AI開発企業のSubquadraticがAIモデル「SubQ」を発表しました。SubQは主流のTransformerベースAIモデルとは異なるアーキテクチャで開発されたモデルで、最大1200万トークンという長大なコンテキストウィンドウを備えています。また、テストモデルである「SubQ 1M-Preview」は長大トークンを入力した際の処理性能でClaude Opus 4.7を大きく上回っています。
https://subq.ai/
Introducing SubQ: The First Fully Subquadratic LLM
https://subq.ai/introducing-subq
記事作成時点で主流のAIモデルは「Transformer」という機械学習アーキテクチャに基づいて開発されています。Subquadraticによると、TransformerベースのAIモデルには「入力トークンが増加すると、必要な計算量が2乗に比例して増加する」という問題があるとのこと。Subquadraticが開発したAIモデル「SubQ」はTransformerとは異なる効率的なアーキテクチャを採用しており、計算量は入力トークンに比例して増加します。つまり、入力トークンが増えるほど既存のAIモデルと比べて効率的な処理が可能となります。
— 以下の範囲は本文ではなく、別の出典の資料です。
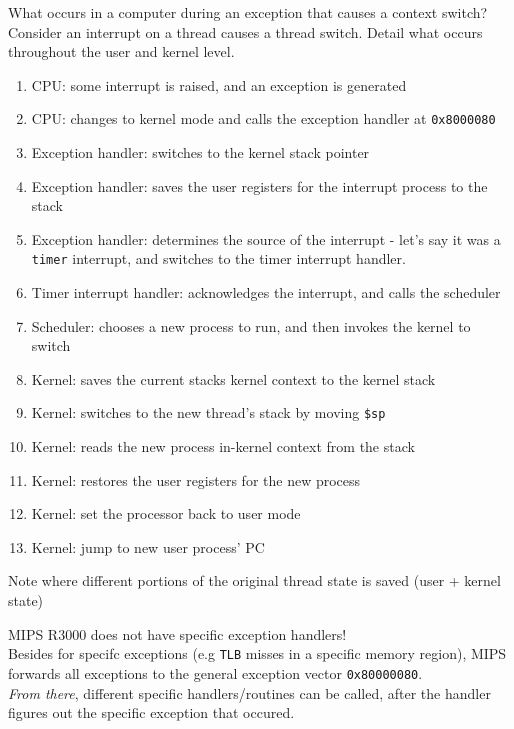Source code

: \documentclass[journal, letterpaper]{IEEEtran}
\begin{document}
\begin{example}{What occurs in a computer during an exception that causes a context switch?} \\
    Consider an interrupt on a thread causes a thread switch. Detail what occurs throughout
    the user and kernel level.
    \begin{enumerate}
        \item CPU: some interrupt is raised, and an exception is generated
        \item CPU: changes to kernel mode and calls the exception handler at \verb|0x8000080|
        \item Exception handler: switches to the kernel stack pointer
        \item Exception handler: saves the user registers for the interrupt process to the stack
        \item Exception handler: determines the source of the interrupt - let's say it was a \verb|timer| interrupt, and switches to the timer interrupt handler.
        \item Timer interrupt handler: acknowledges the interrupt, and calls the scheduler
        \item Scheduler: chooses a new process to run, and then invokes the kernel to switch
        \item Kernel: saves the current stacks kernel context to the kernel stack
        \item Kernel: switches to the new thread's stack by moving \verb|$sp|
        \item Kernel: reads the new process in-kernel context from the stack
        \item Kernel: restores the user registers for the new process
        \item Kernel: set the processor back to user mode
        \item Kernel: jump to new user process' PC
    \end{enumerate}
    Note where different portions of the original thread state is saved (user + kernel state)
\end{example}
\begin{aside}{MIPS R3000 does not have specific exception handlers!} \\ 
    Besides for specifc exceptions (e.g \verb|TLB| misses in a specific memory region), MIPS forwards all exceptions to the general exception vector \verb|0x80000080|.
    \newline \\
    \textit{From there}, different specific handlers/routines can be called, after the handler figures out the specific exception that occured.
\end{aside}
\end{document}
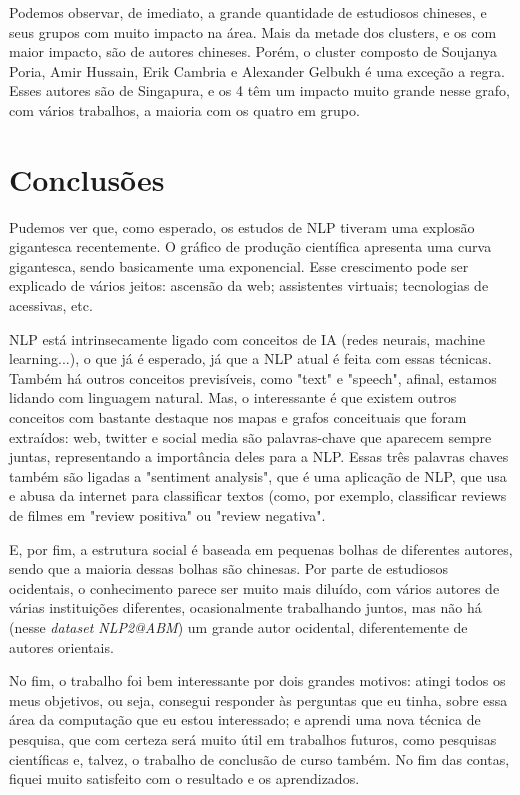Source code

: Podemos observar, de imediato, a grande quantidade de estudiosos chineses, e seus grupos com muito impacto na área. Mais da metade dos clusters, e os com maior impacto, são de autores chineses. Porém, o cluster composto de Soujanya Poria, Amir Hussain, Erik Cambria e Alexander Gelbukh é uma exceção a regra. Esses autores são de Singapura, e os 4 têm um impacto muito grande nesse grafo, com vários trabalhos, a maioria com os quatro em grupo.

\section{Conclusões}

Pudemos ver que, como esperado, os estudos de NLP tiveram uma explosão gigantesca recentemente. O gráfico de produção científica apresenta uma curva gigantesca, sendo basicamente uma exponencial. Esse crescimento pode ser explicado de vários jeitos: ascensão da web; assistentes virtuais; tecnologias de acessivas, etc.

NLP está intrinsecamente ligado com conceitos de IA (redes neurais, machine learning...), o que já é esperado, já que a NLP atual é feita com essas técnicas. Também há outros conceitos previsíveis, como "text" e "speech", afinal, estamos lidando com linguagem natural. Mas, o interessante é que existem outros conceitos com bastante destaque nos mapas e grafos conceituais que foram extraídos: web, twitter e social media são palavras-chave que aparecem sempre juntas, representando a importância deles para a NLP. Essas três palavras chaves também são ligadas a "sentiment analysis", que é uma aplicação de NLP, que usa e abusa da internet para classificar textos (como, por exemplo, classificar reviews de filmes em "review positiva" ou "review negativa".

E, por fim, a estrutura social é baseada em pequenas bolhas de diferentes autores, sendo que a maioria dessas bolhas são chinesas. Por parte de estudiosos ocidentais, o conhecimento parece ser muito mais diluído, com vários autores de várias instituições diferentes, ocasionalmente trabalhando juntos, mas não há (nesse \textit{dataset NLP2@ABM}) um grande autor ocidental, diferentemente de autores orientais.

No fim, o trabalho foi bem interessante por dois grandes motivos: atingi todos os meus objetivos, ou seja, consegui responder às perguntas que eu tinha, sobre essa área da computação que eu estou interessado; e aprendi uma nova técnica de pesquisa, que com certeza será muito útil em trabalhos futuros, como pesquisas científicas e, talvez, o trabalho de conclusão de curso também. No fim das contas, fiquei muito satisfeito com o resultado e os aprendizados.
SubQは最大1200万トークンの入力に対応し、既存のAIモデルと比べて1トークン当たり150倍のスピードで動作しつつコストを5分の1に抑えることができます。

参考までに、Python 3.13の標準ライブラリを含むソースコード全体のトークン数は510万で、Reactの開発プロジェクトに半年で投稿されたプルリクエストの合計トークン数は750万とのこと。SubQはこれらのコードを一度に処理することができます。

SubQのテスト版であるSubQ 1M-Previewと「Gemini 3.1 Pro」「Claude Opus 4.6」「Claude Opus 4.7」「GPT-5.4」「GPT-5.5」のベンチマーク結果を比較した表が以下。SubQ 1M-Previewはコーディングエージェント性能を測定するSWE-Bench VerifiedでGemini 3.1 ProとClaude Opus 4.6を超えるスコアを記録。また、長文理解能力を評価するベンチマークのMRCR v2の100万トークン入力テストではClaude Opus 4.7を上回りました。

SubQはコーディングエージェントのSubQ Codeと情報分析AIのSubQ Searchがプライベートベータ版として提供されており、APIの早期アクセスも始まっています。